Detailed Description

Quercetin is a plant-based flavonoid that is naturally found in many fruits and vegetables such as onions, apples, berries, green tea, and red wine and is currently an FDA approved supplement. Quercetin is considered to be a potent antioxidant with several expected health benefits. Both in vivo and in vitro studies have demonstrated that quercetin acts as a potent natural osteogenic agent with benefits that include anti-inflammatory effects and bone-conserving properties. Quercetin is suggested to protect against bone loss by inhibiting bone resorption and stimulating bone formation which is indicated by an increase in bone mineral density and bone formation markers such as osteocalcin.

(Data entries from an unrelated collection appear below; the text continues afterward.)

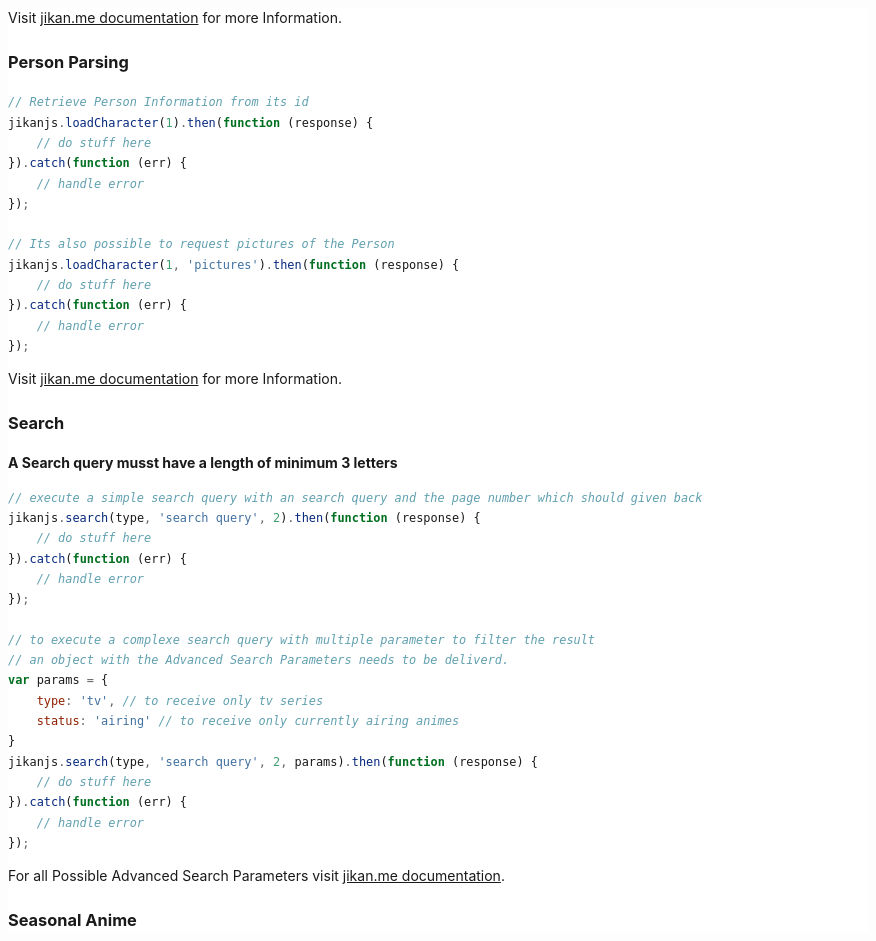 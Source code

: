 Visit [jikan.me documentation](https://jikan.docs.apiary.io/#reference/0/character) for more Information.

### Person Parsing

```javascript
// Retrieve Person Information from its id
jikanjs.loadCharacter(1).then(function (response) {
    // do stuff here
}).catch(function (err) {
    // handle error
});

// Its also possible to request pictures of the Person
jikanjs.loadCharacter(1, 'pictures').then(function (response) {
    // do stuff here
}).catch(function (err) {
    // handle error
});
```

Visit [jikan.me documentation](https://jikan.docs.apiary.io/#reference/0/person) for more Information.

### Search

**A Search query musst have a length of minimum 3 letters**

```javascript
// execute a simple search query with an search query and the page number which should given back
jikanjs.search(type, 'search query', 2).then(function (response) {
    // do stuff here
}).catch(function (err) {
    // handle error
});

// to execute a complexe search query with multiple parameter to filter the result
// an object with the Advanced Search Parameters needs to be deliverd.
var params = {
    type: 'tv', // to receive only tv series
    status: 'airing' // to receive only currently airing animes
}
jikanjs.search(type, 'search query', 2, params).then(function (response) {
    // do stuff here
}).catch(function (err) {
    // handle error
});
```

For all Possible Advanced Search Parameters visit [jikan.me documentation](https://jikan.docs.apiary.io/#reference/0/search).

### Seasonal Anime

The purpose of this study is to investigate the effects of quercetin supplementation on bone, specifically on bone turnover markers, in postmenopausal women. The interplay between cytokines (i.e., IL-6, CRP, and TNF-alpha) and bone turnover markers was also considered.

In a double-blind, placebo-controlled fashion, we aimed to recruit 50, healthy, postmenopausal women between the ages of 45-75 years to participate in a 90-day supplement trial. Participants will be randomly assigned to one of two supplement groups: 1) quercetin 500 mg, once per day, or 2) placebo (methyl cellulose E4M) 500 mg, once per day for 90-days.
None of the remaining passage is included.